Mark Lilien, Retail Technology Group:
“Some marketers push ‘brand-building’ instead of ‘sales’ because deep down they don’t know how to build sales more productively. So they go for the ‘easier goal’: gross rating points. The accusation: it’s easier to buy an audience than to get an audience to buy.”
Philip Straniero, Executive in Residence, Western Michigan University:
“As a Trade Marketer by profession, I am always slanted to take the side of increased sales lift. This is surely a result of my training and a point of view that in-store investments need to deliver increased sales lift and reach a return on investment hurdle rate. I also think that there are ways that these types of tools can be used to grow brand equity with the consumer but the advertising message must be tailored to an inclusionary (not a primary) focus of the in-store advertising.”
Bill Robinson, Senior Executive, QuantiSense:
What do shoppers want, especially when they are in the store? In my experience they have very little need to hear about the brand, unless the brand message is tied to something useful. Usually they want some information about a product or a line that they are interested in. Unfortunately, in-store product information is woeful in almost all stores. Product marketers, if you use your new displays and interactive gadgets to provide this type of useful information, sales will increase. And yes, build your brand in the background, unobtrusively.”
Nikki Baird, Managing Partner, RSR Research:
“In-store digital media is about sales and brand building and entertainment for the shopper. But the implementation costs should be justified by the sales lift alone. If you can get enough value out of your implementation from the promotional opportunities to justify the investment, then the rest – ‘soft’ benefits from a business case perspective – are a bonus.”
Don Delzell, Principal, Retail Advantage:
I believe that the primary reason sales lift is the dominant use of in-store media is that the brand objective ( at the retailer level) has already been met. The consumer has already chosen to shop there, and the beneficial value of reinforcing the belief system through additional brand message delivery is relatively low – particularly when compared to the opportunity cost of using that time and space for an objective not met.
If the retail brand objective isn’t sustained by the shopping experience, using in-line screens to deliver it isn’t going to change the overall consumer affect. We need to reinvent the content so that it accomplishes both purposes. If the product being presented manifests the brand message (and shouldn’t it?), it is possible to script the content so that both product specific messages and brand reinforcement are delivered.”

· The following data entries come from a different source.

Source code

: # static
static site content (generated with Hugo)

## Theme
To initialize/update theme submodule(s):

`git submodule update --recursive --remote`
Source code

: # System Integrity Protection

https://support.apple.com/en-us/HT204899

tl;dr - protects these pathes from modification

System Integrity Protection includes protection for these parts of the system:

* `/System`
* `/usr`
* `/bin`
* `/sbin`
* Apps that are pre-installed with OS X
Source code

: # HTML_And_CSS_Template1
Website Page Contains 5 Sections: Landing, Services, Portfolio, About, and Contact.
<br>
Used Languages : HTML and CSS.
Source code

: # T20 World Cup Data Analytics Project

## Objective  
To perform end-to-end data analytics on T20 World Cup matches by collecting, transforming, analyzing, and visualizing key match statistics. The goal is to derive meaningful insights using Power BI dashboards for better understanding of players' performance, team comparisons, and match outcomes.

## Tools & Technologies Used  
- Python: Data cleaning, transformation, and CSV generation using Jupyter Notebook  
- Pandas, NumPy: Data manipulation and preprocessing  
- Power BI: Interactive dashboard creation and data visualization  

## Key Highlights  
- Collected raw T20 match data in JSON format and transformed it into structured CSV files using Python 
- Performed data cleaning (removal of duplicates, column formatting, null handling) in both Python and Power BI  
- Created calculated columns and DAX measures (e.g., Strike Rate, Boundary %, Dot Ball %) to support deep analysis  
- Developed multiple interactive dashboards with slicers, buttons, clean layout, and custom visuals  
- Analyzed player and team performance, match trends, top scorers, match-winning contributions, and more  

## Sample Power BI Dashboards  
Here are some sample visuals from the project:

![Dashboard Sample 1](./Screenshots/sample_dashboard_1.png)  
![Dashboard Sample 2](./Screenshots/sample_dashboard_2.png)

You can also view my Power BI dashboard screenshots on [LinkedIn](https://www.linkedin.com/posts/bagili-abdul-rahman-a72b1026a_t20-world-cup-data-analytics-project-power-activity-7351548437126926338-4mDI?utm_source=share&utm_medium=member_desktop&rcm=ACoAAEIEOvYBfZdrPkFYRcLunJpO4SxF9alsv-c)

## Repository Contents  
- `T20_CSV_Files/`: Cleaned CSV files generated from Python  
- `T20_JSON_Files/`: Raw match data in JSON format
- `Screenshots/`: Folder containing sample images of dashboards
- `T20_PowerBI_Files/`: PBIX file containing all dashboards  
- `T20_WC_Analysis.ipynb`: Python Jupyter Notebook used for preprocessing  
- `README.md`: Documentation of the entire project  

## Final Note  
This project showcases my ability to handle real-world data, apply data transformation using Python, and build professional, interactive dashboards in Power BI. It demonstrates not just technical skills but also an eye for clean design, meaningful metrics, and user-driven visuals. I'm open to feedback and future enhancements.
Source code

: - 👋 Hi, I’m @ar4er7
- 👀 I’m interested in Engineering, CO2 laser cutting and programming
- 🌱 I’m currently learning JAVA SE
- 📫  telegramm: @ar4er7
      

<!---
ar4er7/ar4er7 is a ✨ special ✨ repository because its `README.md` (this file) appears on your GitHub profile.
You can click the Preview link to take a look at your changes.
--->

James Tenser, VSN Strategies:
“The shopper media environment offers layers of higher value for brands – measurable interactions, purchases, and repeat purchase behavior – that should be more valuable than gold to brands. Don’t let the glowing screen fool you. This is not TV. Shoppers view in-store media on their feet, in a distracting, highly stimulating environment, while engaged in a utilitarian, decision-intensive chore. If we deliver and document customer actions, ranging from ‘show me more information’ on up to loyal behavior, we should expect brands to pay lavishly.”
And, finally, as Laura Davis-Taylor put it herself:
“But think about this: Whatever your perception of branding is, it is a means to an end, and that end is sales. Do we spend millions and millions of dollars on marketing to create positive brand perceptions just for fun? No. We do it to ultimately translate into business and dollars. Do stores want to expand on “store as media” just to give people cool places to go? No. They want them in stores and coming back, often buying more. … Branding is one of the many tactics …, but sales will always be the ultimate goal”
I want to thank Sara Dechamps for helping me retype these precious quotes from the hard copy of the magazine.